Proxy is a simple concurrent HTTP proxy server that caches recently-requested web objects.
It's an application for learning about Socket Programming and Concurrent Programming.
A web proxy is a program that acts as a middleman between a Web browser and an end server.
- Instead of contacting the end server directly to get a Web page, the browser contacts the proxy, which forwards the request on to the end server. When the end server replies to the proxy, the proxy sends the reply on to the browser.
- It can deal with multiple concurrent connections using multi-threading.
- It can also cache web objects by storing local copies of objects from servers then responding to future requests by reading them out of its cache rather than by communicating again with remote servers.

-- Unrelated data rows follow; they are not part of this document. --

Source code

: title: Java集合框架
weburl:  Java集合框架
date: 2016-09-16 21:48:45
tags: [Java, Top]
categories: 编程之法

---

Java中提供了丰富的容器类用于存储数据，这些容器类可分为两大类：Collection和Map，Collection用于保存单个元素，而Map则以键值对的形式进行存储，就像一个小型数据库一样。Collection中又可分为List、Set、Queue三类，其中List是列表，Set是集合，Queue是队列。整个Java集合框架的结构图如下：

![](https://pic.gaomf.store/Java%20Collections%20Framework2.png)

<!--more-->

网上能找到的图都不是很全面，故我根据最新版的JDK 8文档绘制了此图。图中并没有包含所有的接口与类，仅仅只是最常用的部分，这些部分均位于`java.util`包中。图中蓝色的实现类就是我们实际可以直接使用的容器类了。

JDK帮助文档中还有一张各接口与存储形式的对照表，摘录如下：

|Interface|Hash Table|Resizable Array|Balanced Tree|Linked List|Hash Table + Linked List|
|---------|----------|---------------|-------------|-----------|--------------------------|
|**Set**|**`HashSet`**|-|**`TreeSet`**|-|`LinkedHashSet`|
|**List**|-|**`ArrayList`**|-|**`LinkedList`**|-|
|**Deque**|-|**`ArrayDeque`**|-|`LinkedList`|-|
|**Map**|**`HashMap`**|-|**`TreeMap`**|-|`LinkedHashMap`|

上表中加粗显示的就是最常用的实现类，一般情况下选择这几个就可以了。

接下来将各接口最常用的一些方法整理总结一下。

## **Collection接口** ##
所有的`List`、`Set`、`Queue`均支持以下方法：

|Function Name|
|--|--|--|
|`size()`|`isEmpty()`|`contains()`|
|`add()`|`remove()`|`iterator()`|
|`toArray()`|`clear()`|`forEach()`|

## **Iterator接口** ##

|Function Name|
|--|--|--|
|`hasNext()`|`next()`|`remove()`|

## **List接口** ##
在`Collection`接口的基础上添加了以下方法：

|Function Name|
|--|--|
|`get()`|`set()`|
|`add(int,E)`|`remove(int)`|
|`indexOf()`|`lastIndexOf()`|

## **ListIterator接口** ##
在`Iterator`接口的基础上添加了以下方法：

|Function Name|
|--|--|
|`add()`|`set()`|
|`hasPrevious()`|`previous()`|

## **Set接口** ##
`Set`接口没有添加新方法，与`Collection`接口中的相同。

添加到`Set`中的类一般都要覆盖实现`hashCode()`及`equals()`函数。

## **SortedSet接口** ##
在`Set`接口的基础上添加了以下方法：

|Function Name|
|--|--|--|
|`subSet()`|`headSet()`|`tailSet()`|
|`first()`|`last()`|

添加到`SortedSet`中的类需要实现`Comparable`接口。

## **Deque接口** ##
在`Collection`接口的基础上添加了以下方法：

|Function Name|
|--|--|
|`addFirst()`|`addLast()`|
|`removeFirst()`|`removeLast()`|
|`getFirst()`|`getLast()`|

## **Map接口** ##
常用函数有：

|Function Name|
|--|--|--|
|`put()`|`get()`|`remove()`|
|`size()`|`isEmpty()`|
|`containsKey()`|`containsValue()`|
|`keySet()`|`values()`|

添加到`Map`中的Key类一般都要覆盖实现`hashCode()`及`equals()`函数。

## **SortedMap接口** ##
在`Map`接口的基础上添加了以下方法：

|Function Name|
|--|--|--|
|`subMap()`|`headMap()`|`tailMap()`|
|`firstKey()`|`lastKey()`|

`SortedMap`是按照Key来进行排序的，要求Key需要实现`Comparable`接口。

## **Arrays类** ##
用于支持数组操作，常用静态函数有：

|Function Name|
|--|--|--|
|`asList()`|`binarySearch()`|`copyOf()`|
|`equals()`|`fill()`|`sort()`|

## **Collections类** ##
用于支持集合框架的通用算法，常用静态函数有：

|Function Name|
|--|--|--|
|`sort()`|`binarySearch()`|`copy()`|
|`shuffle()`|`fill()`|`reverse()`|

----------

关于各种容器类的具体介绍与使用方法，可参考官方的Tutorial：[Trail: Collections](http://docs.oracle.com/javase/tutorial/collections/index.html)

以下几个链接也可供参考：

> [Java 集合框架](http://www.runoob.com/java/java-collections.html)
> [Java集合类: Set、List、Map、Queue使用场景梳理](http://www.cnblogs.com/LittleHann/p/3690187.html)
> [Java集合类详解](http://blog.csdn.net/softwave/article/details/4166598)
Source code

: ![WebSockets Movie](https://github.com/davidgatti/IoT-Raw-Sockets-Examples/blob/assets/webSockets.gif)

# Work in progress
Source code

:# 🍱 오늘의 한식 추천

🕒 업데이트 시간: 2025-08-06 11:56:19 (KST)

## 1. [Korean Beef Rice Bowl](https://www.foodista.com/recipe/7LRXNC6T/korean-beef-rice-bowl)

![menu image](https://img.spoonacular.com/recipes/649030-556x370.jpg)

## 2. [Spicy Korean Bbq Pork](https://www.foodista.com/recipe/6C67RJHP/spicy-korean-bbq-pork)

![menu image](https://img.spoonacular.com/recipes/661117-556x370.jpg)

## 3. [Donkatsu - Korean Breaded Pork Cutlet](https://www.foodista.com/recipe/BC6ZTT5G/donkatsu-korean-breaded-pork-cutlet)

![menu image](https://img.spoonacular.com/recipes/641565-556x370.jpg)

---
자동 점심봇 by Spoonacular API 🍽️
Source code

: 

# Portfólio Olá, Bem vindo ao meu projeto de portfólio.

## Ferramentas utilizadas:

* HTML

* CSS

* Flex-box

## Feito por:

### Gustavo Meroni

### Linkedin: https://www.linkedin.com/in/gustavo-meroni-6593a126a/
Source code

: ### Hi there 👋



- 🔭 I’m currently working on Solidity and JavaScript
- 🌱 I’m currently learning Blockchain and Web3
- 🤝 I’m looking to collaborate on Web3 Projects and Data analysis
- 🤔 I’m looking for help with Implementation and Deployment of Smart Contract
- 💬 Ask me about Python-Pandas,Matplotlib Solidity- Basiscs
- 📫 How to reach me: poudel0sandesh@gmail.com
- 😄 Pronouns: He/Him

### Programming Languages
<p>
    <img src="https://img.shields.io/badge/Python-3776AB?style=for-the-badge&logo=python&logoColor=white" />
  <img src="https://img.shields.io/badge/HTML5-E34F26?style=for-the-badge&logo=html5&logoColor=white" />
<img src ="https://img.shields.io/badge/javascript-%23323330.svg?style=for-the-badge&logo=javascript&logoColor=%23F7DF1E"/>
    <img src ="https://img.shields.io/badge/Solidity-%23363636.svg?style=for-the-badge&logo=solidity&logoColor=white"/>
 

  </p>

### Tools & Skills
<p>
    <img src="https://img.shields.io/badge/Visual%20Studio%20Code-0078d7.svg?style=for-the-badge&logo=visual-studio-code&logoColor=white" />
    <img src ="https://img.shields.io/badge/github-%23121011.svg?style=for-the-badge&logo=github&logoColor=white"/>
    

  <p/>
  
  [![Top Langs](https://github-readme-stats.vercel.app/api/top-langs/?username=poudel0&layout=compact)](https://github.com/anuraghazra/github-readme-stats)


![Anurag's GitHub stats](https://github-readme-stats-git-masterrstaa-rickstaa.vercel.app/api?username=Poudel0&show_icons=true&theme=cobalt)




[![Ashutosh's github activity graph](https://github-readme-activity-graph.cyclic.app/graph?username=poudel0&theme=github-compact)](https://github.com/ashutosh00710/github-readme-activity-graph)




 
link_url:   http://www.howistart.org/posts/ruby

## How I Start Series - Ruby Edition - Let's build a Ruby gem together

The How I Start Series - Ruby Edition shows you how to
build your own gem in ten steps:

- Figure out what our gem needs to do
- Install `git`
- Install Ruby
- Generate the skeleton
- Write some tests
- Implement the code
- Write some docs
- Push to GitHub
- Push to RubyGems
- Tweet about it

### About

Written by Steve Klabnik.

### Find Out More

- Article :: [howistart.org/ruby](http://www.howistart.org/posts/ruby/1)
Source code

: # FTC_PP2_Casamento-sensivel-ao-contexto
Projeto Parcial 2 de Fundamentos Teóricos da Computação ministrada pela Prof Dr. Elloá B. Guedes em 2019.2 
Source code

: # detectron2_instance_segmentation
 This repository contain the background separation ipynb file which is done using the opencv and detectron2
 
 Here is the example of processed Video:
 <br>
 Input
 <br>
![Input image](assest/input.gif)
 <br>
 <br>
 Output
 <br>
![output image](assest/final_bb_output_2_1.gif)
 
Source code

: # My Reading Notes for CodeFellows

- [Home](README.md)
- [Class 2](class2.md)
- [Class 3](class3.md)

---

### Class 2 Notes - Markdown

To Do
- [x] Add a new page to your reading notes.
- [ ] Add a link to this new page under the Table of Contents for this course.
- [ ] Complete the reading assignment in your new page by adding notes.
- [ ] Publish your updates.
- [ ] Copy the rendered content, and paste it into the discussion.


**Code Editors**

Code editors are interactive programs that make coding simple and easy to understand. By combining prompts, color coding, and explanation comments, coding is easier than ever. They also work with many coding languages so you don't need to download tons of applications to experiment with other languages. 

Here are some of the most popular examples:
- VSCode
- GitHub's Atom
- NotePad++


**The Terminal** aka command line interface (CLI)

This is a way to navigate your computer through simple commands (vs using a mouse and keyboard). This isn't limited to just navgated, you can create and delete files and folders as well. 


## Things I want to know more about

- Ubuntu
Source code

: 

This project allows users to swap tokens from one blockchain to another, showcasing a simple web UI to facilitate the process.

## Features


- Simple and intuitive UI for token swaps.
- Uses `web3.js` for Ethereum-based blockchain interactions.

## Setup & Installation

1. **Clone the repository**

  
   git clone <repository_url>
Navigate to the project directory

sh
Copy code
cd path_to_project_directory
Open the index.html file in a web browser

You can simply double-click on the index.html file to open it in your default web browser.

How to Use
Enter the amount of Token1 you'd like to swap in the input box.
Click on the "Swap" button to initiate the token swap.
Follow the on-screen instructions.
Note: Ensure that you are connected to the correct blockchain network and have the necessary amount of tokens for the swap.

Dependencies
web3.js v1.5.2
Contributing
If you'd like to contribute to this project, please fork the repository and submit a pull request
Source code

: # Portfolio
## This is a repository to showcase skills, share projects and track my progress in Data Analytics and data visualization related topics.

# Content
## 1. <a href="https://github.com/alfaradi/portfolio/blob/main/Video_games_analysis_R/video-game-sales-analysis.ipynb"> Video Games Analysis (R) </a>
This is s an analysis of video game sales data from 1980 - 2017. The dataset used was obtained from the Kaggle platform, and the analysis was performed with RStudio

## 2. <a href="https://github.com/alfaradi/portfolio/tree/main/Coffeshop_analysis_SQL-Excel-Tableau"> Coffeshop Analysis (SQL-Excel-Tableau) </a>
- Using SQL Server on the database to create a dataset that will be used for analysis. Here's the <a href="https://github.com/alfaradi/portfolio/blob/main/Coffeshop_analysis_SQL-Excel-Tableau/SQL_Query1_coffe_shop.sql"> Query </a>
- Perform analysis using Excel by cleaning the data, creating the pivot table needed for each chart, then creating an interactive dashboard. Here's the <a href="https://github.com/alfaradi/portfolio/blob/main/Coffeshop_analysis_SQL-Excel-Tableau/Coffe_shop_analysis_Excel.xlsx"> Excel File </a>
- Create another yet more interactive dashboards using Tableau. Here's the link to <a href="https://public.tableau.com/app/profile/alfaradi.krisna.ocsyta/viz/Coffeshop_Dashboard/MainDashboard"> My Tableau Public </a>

It has the following detailed behavior:
-
Set up the proxy to accept incoming connections:
- Proxy creates a listening descriptor that is ready to receive connection requests on port port by calling
Open_listenfd()
funciton.
- Proxy creates a listening descriptor that is ready to receive connection requests on port port by calling
-
Set up the proxy to deal with multiple concurrent connections using prethreading technique:
- After initializing buffer sbuf, the main thread creates the set of worker threads by calling
Pthread_create()
. - Main thread then enters an infinite loop, waiting for connection requests using
Accept()
function. - It then inserts the resulting connected descriptors in sbuf.
- Each worker thread waits until it is able to remove a connected descriptor from the buffer and then calls the
serve_client()
function to serve the client.
- After initializing buffer sbuf, the main thread creates the set of worker threads by calling
-
Run
serve_client()
routine:- Read and parse the HTTP request sent from the client by calling
read_HTTP_request()
function. - using
hash()
function, generate HTTP_request_hash that will be used to check if the cache contains the requested web object. - If the object is cached then read the object out of the cache rather than communicating again with the server by calling
service_from_cache()
function. - Otherwise, using
service_from_server()
function, Try to connect the server then send it the parsed_request, read its response, write it back to the client, and save it in an internal buffer for possible caching. - If object_size is less than MAX_OBJECT_SIZE write the object in a suitable cahce line.
- Read and parse the HTTP request sent from the client by calling
- We incur non-trivial cost of creating a new thread for each new client.
- A proxy based on prethreading tries to reduce this overhead by using the producer-consumer model shown in the figure.
- The proxy consists of a main thread and a set of worker threads, the main thread repeatedly accepts connection requests from clients and places the resulting connected descriptors in a bounded buffer.
- Each worker thread repeatedly removes a descriptor from the buffer, services the client, and then waits for the next descriptor.
-
Accesses to the cache must be thread-safe, and free of race conditions, So as a matter of fact we have these special requirements:
- Multiple threads must be able to simultaneously read from the cache.
- No thread can write to specific object while another thread is reading it.
- Only one thread should be permitted to write to the object at a time, but that restriction mustn't exist for readers.
-
As such, protecting accesses to the cache with one large exclusive lock was not an acceptable solution. We partioned the cache into lines, each line associated with read_cnt that count the number of current readers of that cache line, and mutex_writing_cache_line semaphore that lock only the cache line associated with it instead of locking the whole cache.
-
A writer thread locks the write mutex each time it writes to the cache line associtaed with it, and unlocks it each time it finishes writing. This guarantees that there is at most one writer in that cache line at any point of time.
-
On the other hand, only the first reader thread to read a cache line locks write mutex for that cache line, and only the last reader to finish reading unlocks it. The write mutex is ignored by readers who enter and leave while other readers are present.
-
This means that as long as a single reader holds the write mutex for a particular cahce line, an unbounded number of readers can read this cache line at the same time unimpeded.
- Git
- GCC
- make
-
Compile source code and run proxy
Run the following commands in a terminal:
git clone https://github.com/ahmed-salah-ucf/proxy-server.git
make
.\proxy <port>
-
Send HTTP requests using telnet or curl tools to test the proxy
telnet:
telnet localhost <port>
curl:
curl --proxy http://localhost:<port> www.example.com
- The Project helped me become more familiar with the concepts of network programming and concurrent programming.
- I learned about HTTP operation and how to use sockets to write programs that communicate over network connections.
- This introduced me to dealing with concurrency, and how to write thread-safe routines.